[THE DATA]

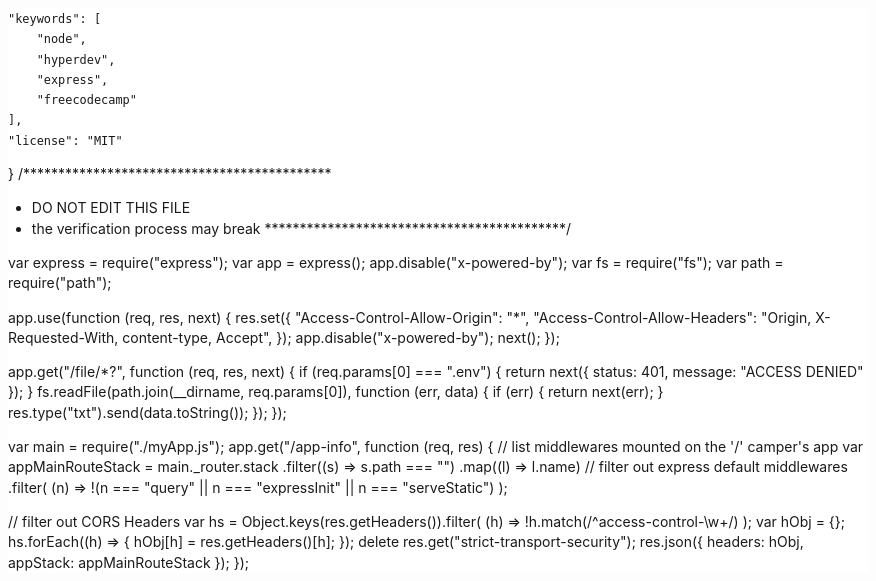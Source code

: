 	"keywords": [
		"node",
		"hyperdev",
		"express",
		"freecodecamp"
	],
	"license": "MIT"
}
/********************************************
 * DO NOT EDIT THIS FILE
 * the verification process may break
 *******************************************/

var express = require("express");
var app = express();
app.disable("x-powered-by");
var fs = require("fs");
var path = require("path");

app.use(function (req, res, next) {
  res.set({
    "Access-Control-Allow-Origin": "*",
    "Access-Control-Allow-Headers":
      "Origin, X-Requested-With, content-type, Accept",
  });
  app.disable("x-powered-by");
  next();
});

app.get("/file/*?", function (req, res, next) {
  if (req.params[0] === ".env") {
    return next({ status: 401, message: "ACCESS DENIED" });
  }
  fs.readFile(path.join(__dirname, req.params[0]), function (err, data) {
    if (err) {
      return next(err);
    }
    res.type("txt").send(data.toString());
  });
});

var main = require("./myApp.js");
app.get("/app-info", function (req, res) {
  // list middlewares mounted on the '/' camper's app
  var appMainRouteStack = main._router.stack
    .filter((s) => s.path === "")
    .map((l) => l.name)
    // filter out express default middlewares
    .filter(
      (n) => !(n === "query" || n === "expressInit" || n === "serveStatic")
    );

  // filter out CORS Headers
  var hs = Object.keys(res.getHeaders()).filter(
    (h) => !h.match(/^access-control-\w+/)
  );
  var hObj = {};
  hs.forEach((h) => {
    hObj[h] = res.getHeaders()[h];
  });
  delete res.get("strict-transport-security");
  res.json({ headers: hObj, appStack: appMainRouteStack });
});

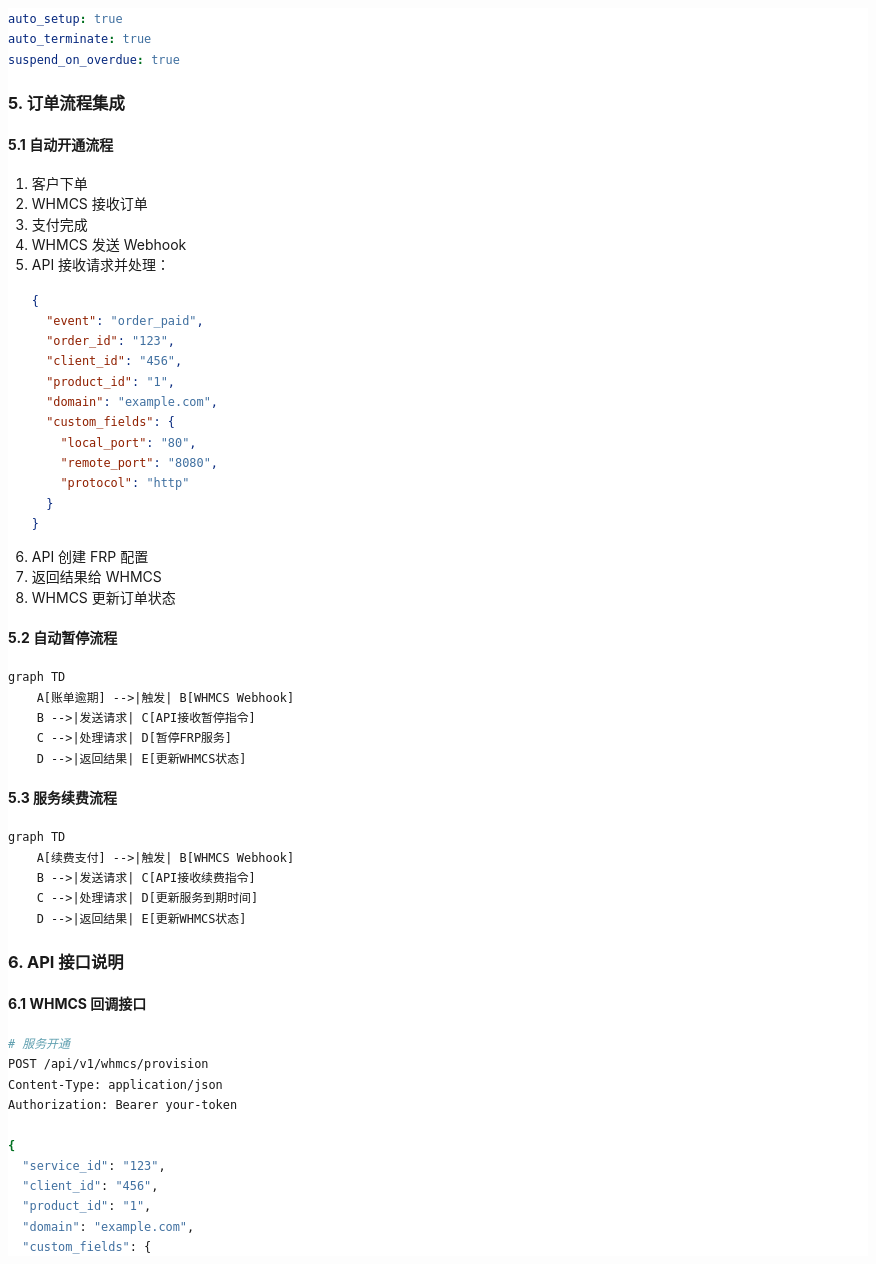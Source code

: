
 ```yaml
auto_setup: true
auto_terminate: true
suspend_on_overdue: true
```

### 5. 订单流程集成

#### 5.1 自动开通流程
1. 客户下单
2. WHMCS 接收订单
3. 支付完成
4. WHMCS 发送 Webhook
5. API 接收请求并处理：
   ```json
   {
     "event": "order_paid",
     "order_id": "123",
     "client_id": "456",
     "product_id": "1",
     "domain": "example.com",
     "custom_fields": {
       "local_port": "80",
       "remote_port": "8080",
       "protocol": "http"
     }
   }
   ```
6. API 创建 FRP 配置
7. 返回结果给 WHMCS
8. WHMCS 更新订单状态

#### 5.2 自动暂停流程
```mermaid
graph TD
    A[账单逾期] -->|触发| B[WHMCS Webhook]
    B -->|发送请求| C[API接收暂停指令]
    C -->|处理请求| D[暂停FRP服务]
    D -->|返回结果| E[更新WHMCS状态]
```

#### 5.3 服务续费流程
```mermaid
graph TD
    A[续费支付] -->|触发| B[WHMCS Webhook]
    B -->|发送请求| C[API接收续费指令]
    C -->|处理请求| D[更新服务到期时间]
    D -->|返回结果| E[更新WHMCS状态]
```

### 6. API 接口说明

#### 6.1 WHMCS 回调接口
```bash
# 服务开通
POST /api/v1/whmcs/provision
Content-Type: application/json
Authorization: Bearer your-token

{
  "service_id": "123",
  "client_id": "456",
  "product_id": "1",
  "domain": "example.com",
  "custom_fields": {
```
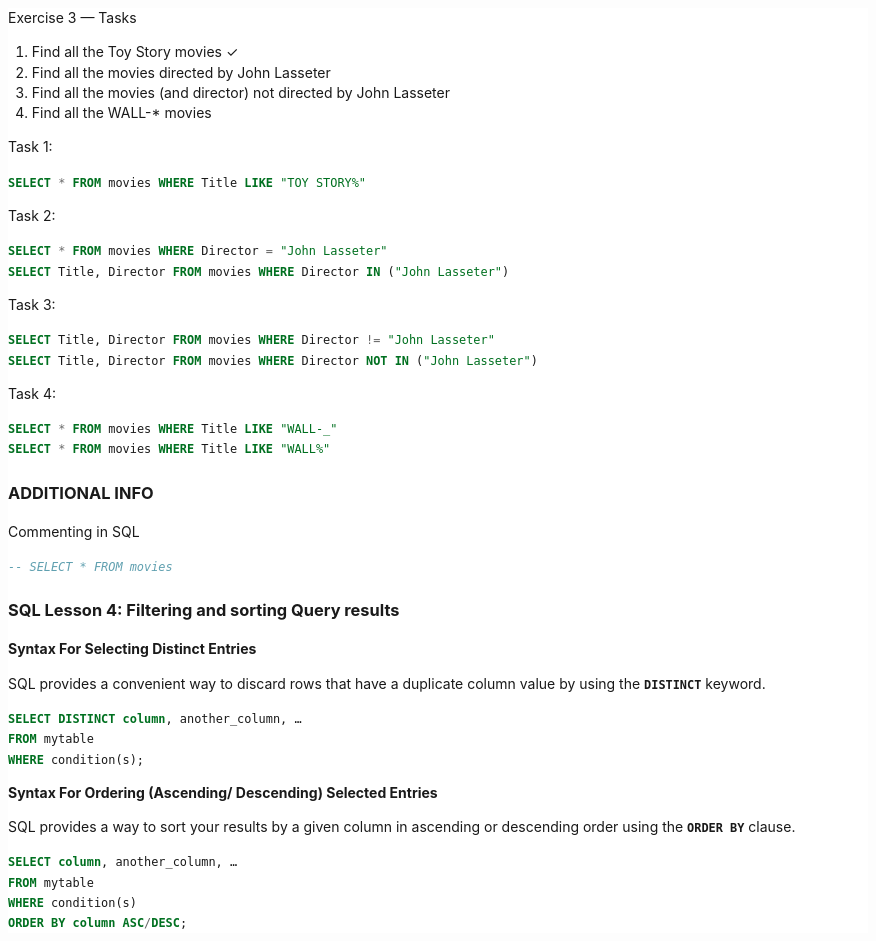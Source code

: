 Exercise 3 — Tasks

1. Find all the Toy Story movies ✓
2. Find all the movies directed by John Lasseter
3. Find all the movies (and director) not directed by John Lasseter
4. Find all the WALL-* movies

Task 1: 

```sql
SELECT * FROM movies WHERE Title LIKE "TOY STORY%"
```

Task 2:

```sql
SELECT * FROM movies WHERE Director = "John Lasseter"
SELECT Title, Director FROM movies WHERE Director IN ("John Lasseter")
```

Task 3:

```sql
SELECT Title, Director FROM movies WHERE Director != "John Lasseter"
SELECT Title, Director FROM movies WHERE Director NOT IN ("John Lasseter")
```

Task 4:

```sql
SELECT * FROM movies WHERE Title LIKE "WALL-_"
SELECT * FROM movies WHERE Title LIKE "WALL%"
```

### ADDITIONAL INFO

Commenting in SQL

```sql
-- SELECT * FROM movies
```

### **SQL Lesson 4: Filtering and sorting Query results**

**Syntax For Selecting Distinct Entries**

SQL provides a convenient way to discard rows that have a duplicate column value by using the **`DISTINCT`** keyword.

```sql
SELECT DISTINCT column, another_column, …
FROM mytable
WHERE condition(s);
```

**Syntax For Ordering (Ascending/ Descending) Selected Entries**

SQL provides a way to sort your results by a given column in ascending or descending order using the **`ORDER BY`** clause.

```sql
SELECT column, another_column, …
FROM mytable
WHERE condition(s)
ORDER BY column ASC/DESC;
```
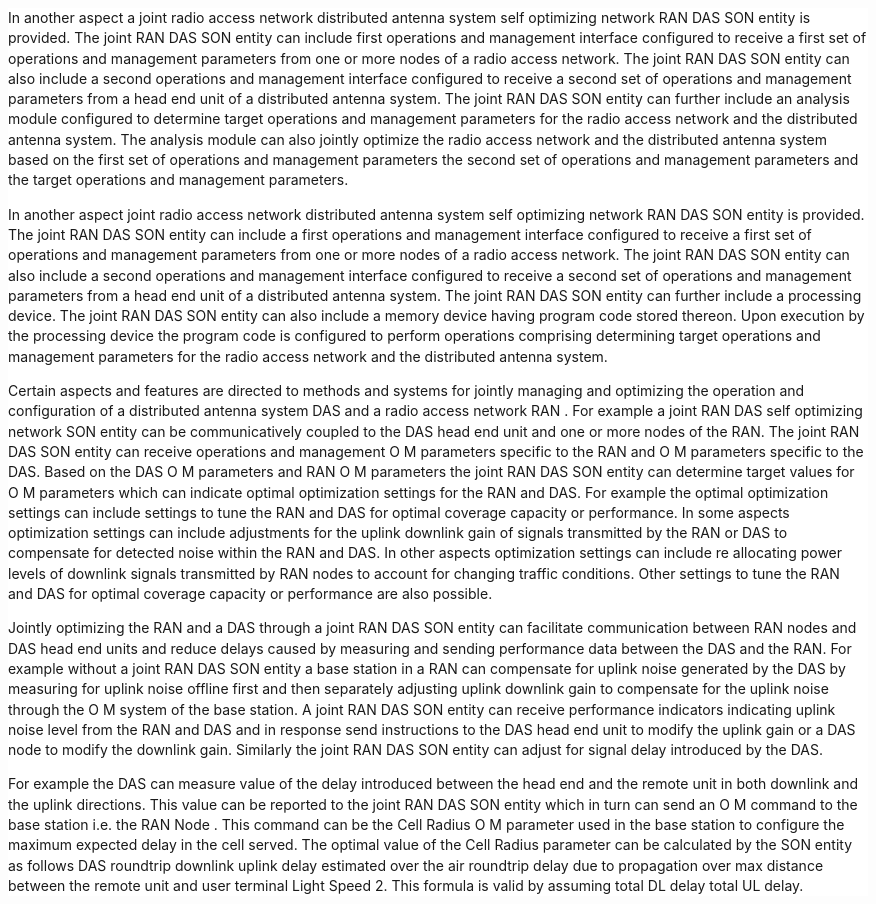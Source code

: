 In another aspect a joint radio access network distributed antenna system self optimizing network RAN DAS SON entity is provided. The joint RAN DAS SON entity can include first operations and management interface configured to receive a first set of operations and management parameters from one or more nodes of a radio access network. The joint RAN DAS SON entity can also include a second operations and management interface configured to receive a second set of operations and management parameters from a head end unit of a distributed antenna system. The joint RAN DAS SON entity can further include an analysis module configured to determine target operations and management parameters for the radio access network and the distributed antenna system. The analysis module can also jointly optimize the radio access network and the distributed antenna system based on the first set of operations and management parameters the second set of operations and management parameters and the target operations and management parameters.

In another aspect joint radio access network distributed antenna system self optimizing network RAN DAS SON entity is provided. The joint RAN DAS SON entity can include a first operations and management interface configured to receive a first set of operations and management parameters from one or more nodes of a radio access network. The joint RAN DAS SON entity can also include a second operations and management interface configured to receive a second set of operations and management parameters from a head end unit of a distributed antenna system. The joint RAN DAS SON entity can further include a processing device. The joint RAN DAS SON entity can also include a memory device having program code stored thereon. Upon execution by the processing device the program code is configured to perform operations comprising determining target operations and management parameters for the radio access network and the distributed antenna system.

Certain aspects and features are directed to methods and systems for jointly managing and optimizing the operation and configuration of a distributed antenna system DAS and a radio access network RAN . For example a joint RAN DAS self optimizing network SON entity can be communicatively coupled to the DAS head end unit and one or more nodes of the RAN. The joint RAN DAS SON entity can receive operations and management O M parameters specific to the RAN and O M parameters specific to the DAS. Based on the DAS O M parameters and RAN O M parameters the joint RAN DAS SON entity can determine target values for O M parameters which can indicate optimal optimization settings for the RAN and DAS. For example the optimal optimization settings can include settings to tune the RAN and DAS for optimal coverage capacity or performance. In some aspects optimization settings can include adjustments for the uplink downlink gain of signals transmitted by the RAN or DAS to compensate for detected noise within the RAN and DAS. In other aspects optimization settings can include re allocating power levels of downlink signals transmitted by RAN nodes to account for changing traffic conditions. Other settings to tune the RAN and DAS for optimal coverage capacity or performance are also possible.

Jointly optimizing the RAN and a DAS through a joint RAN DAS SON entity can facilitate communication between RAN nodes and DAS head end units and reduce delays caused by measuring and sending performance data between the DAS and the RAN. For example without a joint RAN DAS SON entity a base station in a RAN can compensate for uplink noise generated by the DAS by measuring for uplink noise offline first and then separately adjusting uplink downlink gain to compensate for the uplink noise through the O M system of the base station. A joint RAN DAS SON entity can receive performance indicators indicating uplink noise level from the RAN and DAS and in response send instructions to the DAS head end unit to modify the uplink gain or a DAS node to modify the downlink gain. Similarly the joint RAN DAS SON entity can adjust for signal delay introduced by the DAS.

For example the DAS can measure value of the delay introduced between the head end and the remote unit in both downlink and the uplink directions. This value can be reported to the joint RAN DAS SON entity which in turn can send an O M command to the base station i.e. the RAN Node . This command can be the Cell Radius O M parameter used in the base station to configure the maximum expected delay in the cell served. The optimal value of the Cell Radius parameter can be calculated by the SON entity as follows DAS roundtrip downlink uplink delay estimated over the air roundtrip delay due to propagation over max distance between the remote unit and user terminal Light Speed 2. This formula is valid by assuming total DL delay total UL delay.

[/THE DATA]

WORK TO BE COMPLETED: In the records above, find the lines holding "powered". Copy each one.

RESPONSE TO THE TASK:
app.disable("x-powered-by");
  app.disable("x-powered-by");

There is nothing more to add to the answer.